Fig 4: PostBOUND
What is PostBOUND? PostBOUND is a Python-based framework designed to specifically the said reproducibility gaps stated above. Unlike traditional methods that require deep C-level patching of Postgres kernel, PostBOUND allows researchers to prototype entirely in Python. Looking at the workflow, PostBOUND hooks into the database using a “hinting module” by generating a specific execution plan and forces the database to follow it using extensions like “pg_hint_plan” or the advanced “pg_lab”.
In the scenario that a researcher is studying only Join Ordering, he does not need to build a full optimizer as PostBOUND automatically provides “sensible defaults” for cardinality estimation and cost modelling to complete the pipeline.
Since PosBOUND is written in Python, it integrates seamlessly with modern ML ecosytems like Pandas or Scikit-learn making it more easier to test optimizers like MSCN or BAO without going encountering the version specific patch issues.
The end to end workflow of PostBOUND can be summarized in the following steps: ### Query Preparation -> Query Optimization(Fill the Gaps stage) -> Query Hinting -> Benchmarking -> Result Analysis.
PostBOUND does not only provide technical advantages but also has some non-funtional benefits such as;
- Easy to use.
- Provides a nice programming experience i.e (low boilerplate, high customizability and powerful abstractions).
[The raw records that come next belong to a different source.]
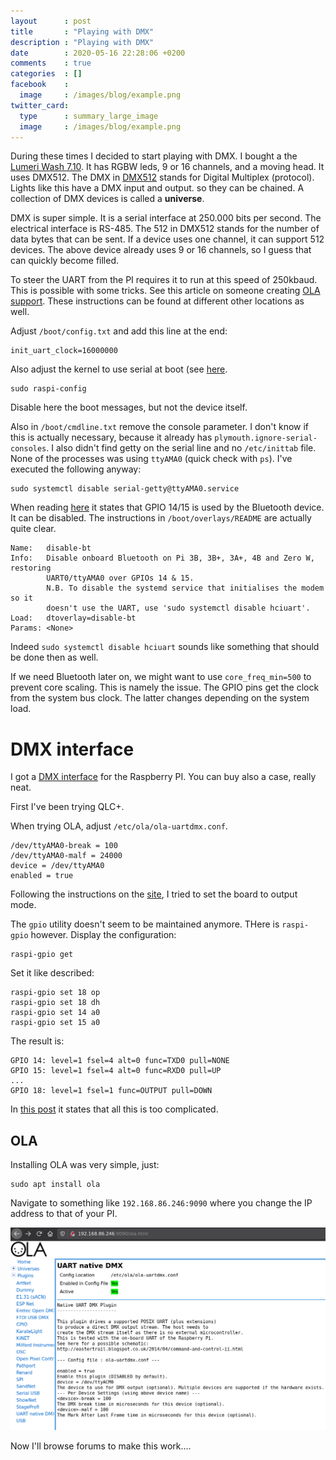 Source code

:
 ```yaml
---
layout      : post
title       : "Playing with DMX"
description : "Playing with DMX"
date        : 2020-05-16 22:28:06 +0200
comments    : true
categories  : []
facebook    :
  image     : /images/blog/example.png
twitter_card:
  type      : summary_large_image
  image     : /images/blog/example.png
---
```


During these times I decided to start playing with DMX. I bought a the [Lumeri Wash 7.10](https://www.lumeri.nl/lumeri-wash-710.html). It has RGBW leds, 9 or 16 channels, and a moving head. It uses DMX512.
The DMX in [DMX512](https://www.element14.com/community/groups/open-source-hardware/blog/2017/08/24/dmx-explained-dmx512-and-rs-485-protocol-detail-for-lighting-applications) stands for Digital Multiplex (protocol). Lights like this have a DMX input and output. so they can be chained. A collection of DMX devices is called a **universe**.

DMX is super simple. It is a serial interface at 250.000 bits per second. The electrical interface is RS-485. The 512 in DMX512 stands for the number of data bytes that can be sent. If a device uses one channel, it can support 512 devices. The above device already uses 9 or 16 channels, so I guess that can quickly become filled.

<!--more-->

To steer the UART from the PI requires it to run at this speed of 250kbaud. This is possible with some tricks. See this article on someone creating [OLA support](https://eastertrail.blogspot.com/2014/04/command-and-control-ii.html). These instructions can be found at different other locations as well.

Adjust `/boot/config.txt` and add this line at the end:

```
init_uart_clock=16000000
```

Also adjust the kernel to use serial at boot (see [here](https://elinux.org/RPi_Serial_Connection#Preventing_Linux_using_the_serial_port).

```
sudo raspi-config
```

Disable here the boot messages, but not the device itself. 

Also in `/boot/cmdline.txt` remove the console parameter. I don't know if this is actually necessary, because it already has `plymouth.ignore-serial-consoles`. I also didn't find getty on the serial line and no `/etc/inittab` file. None of the processes was using `ttyAMA0` (quick check with `ps`). I've executed the following anyway:

```
sudo systemctl disable serial-getty@ttyAMA0.service
```

When reading [here](https://www.raspberrypi.org/forums/viewtopic.php?t=244741) it states that GPIO 14/15 is used by the Bluetooth device. It can be disabled. The instructions in `/boot/overlays/README` are actually quite clear. 

```
Name:   disable-bt
Info:   Disable onboard Bluetooth on Pi 3B, 3B+, 3A+, 4B and Zero W, restoring
        UART0/ttyAMA0 over GPIOs 14 & 15.
        N.B. To disable the systemd service that initialises the modem so it
        doesn't use the UART, use 'sudo systemctl disable hciuart'.
Load:   dtoverlay=disable-bt
Params: <None>
```

Indeed `sudo systemctl disable hciuart` sounds like something that should be done then as well.

If we need Bluetooth later on, we might want to use `core_freq_min=500` to prevent core scaling. This is namely the issue. The GPIO pins get the clock from the system bus clock. The latter changes depending on the system load.

# DMX interface

I got a [DMX interface](https://bitwizard.nl/wiki/Dmx_interface_for_raspberry_pi) for the Raspberry PI. You can buy also a case, really neat.

First I've been trying QLC+.

When trying OLA, adjust `/etc/ola/ola-uartdmx.conf`.

```
/dev/ttyAMA0-break = 100
/dev/ttyAMA0-malf = 24000
device = /dev/ttyAMA0
enabled = true
```

Following the instructions on the [site](https://bitwizard.nl/wiki/Dmx_interface_for_raspberry_pi), I tried to set the board to output mode.

The `gpio` utility doesn't seem to be maintained anymore. THere is `raspi-gpio` however. Display the configuration:

```
raspi-gpio get
```

Set it like described:

```
raspi-gpio set 18 op
raspi-gpio set 18 dh
raspi-gpio set 14 a0
raspi-gpio set 15 a0
```

The result is:

```
GPIO 14: level=1 fsel=4 alt=0 func=TXD0 pull=NONE
GPIO 15: level=1 fsel=4 alt=0 func=RXD0 pull=UP
...
GPIO 18: level=1 fsel=1 func=OUTPUT pull=DOWN
```

In [this post](https://www.raspberrypi.org/forums/viewtopic.php?t=176531) it states that all this is too complicated.

## OLA

Installing OLA was very simple, just:

```
sudo apt install ola
```

Navigate to something like `192.168.86.246:9090` where you change the IP address to that of your PI.

![UART driver](/images/blog/uart_native_dmx.png)

Now I'll browse forums to make this work....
- Allows for fast onboarding as it provides many optimization algorithms out of the box.
- Uses sensible defaults whenever possible therefore achieving low configuration overhead.
- Good documentation.
While traditional methods usually focus on minimizing “q-error”, PostBOUND’s transparent evaluation showed a big disconnect that 36% of improvements in cardinality estimation actually resulted in worse execution runtimes. This allowed researchers to see that marginal improvements often trigger arbitrary and unstable plan jumps where the optimizer switches to a completely different plan that may not be optimal.
“Fill the Gaps” architecture of PostBOUND allowed researchers to leave out specific stages of the optimization pipeline leading to the first join (base join) is the most important decision in exactly 75% if queries.
PostBOUND’s advanced benchmarking allows for testing under real world “noise neighbor” conditions which revealed a plan thought to be perfect in isolation becomes higly inefficient under load.
Take aways and Conclusion
In conclusion, the core message from Professor Lehner is that while query optimization is a 50 year old black art, it still remains a frontier for modern research and the main target for the next generation of researchers is to move away from from isolated non-reproducible research towards a reproducible research artifact and tools like PostBOUND can help achieve this target.
References
Lehner, W. (2025). An Elephant Under the Microscope: On Reproducible Optimizer Research. HPI Lecture Series 2025/2026. Selinger, P., et al. (1979). Access Path Selection in a Relational Database Management System. (The foundational “System R” paper cited as the industry baseline) . Marcus, R., et al. (2021). BAO: Making Learned Query Optimization Practical. (Cited regarding learned models and plan selection) . Kipf, A., et al. (2019). Learned Cardinalities: Estimating Correlated Joins with Deep Learning (MSCN). Hertzschuch, A., et al. (2021). Simplicity Done Right for Join Ordering (UES/Pessimistic Core).